Tanto è trascorso dall'uscita negli U.S.A. del primo numero della miniserie Doomsday Clock che, complice anche una rimodulazione dell'originale programmazione (la serie è presto divenuta bimestrale, da poco è stato dato alle stampe il nono episodio), solo in questi giorni approda nel Bel Paese.

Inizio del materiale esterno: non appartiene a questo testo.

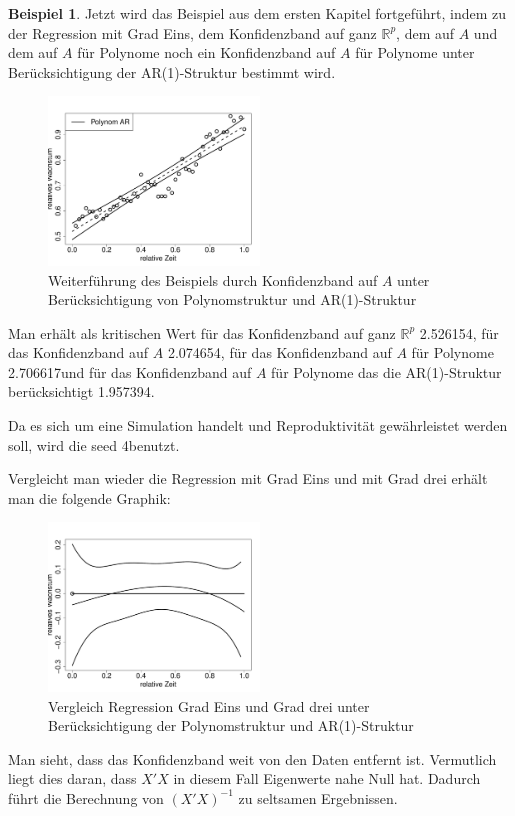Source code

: \documentclass[12pt,a4paper]{article}
\theoremstyle{definition}
\newtheorem{Beispiel}[Definition]{Beispiel}
\theoremstyle{definition}
\theoremstyle{definition}
\theoremstyle{definition}
\newcommand{\cR}{2.526154}
\newcommand{\seedsimulation}{4}
\newcommand{\cA}{2.074654}
\newcommand{\cAP}{2.706617}
\newcommand{\cAPAR}{1.957394}
\begin{document}
\begin{Beispiel}
Jetzt wird das Beispiel aus dem ersten Kapitel fortgeführt, indem zu der Regression mit Grad Eins, dem Konfidenzband auf ganz $\mathbb{R}^{p}$, dem auf $A$ und dem auf $A$ für Polynome noch ein Konfidenzband auf $A$ für Polynome unter Berücksichtigung der AR(1)-Struktur bestimmt wird.

\begin{figure}[H] 
  \centering
     \includegraphics[width=0.5\textwidth]{Bsp-KB-poly-AR}
  \caption{Weiterführung des Beispiels durch Konfidenzband auf $A$ unter Berücksichtigung von Polynomstruktur und AR(1)-Struktur}
  \label{Bsp-KB-poly-AR}
\end{figure}

Man erhält als kritischen Wert für das Konfidenzband auf ganz $\mathbb{R}^{p}$ \cR , für das Konfidenzband auf $A$ \cA, für das Konfidenzband auf $A$ für Polynome \cAP und für das Konfidenzband auf $A$ für Polynome das die AR(1)-Struktur berücksichtigt \cAPAR . 

Da es sich um eine Simulation handelt und Reproduktivität gewährleistet werden soll, wird die seed \seedsimulation benutzt. 

Vergleicht man wieder die Regression mit Grad Eins und mit Grad drei erhält man die folgende Graphik:

\begin{figure}[H] 
  \centering
     \includegraphics[width=0.5\textwidth]{Bsp-KB-poly-hetero-AR}
  \caption{Vergleich Regression Grad Eins und Grad drei unter Berücksichtigung der Polynomstruktur und AR(1)-Struktur}
  \label{Bsp-KB-poly-hetero-AR}
\end{figure}

Man sieht, dass das Konfidenzband weit von den Daten entfernt ist. Vermutlich liegt dies daran, dass $X'X$ in diesem Fall Eigenwerte nahe Null hat. Dadurch führt die Berechnung von $(X'X)^{-1}$ zu seltsamen Ergebnissen.

\end{Beispiel}
\end{document}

È ben probabile che la variazione della periodicità sia ascrivibile al tempo necessario all'artista incaricato, l'oramai italiano d'adozione Gary Frank, di completare le tavole di quella che fin d'ora può tranquillamente affermarsi sarà un'opera di altissimo livello, sia narrativo che grafico. Seppure uno iato di 60 (e talvolta oltre) giorni tra un'uscita e l'altra possa andare a discapito della leggibilità nell'immediato, la scelta della DC Comics appare pienamente condivisibile: è evidente come la serie sia stata concepita per rappresentare un punto fermo nell'universo narrativo della casa editrice e non come uno dei tanti, periodici "eventi"; l'obiettivo, palese anche se non dichiarato, è quello di creare un long-seller, in grado di rivaleggiare con altri fumetti iconici (lo stesso Watchmen, Il Ritorno del Cavaliere Oscuro, La Nuova Frontiera). Per realizzare tutto ciò la DC ha ben compreso come un'elevata ed uniforme qualità grafica costituisca un requisito fondamentale. La qualità, del resto, paga sempre: in tal senso la scelta dello sceneggiatore è una ulteriore dichiarazione di intenti. Geoff Johns è stato ed è senz'altro ancora il principale "architetto" di cui la casa di Burbank disponga e, soprattutto, è un profondissimo conoscitore di tutte le pieghe narrative del multiverso DC, oltre che un vero amante dei personaggi.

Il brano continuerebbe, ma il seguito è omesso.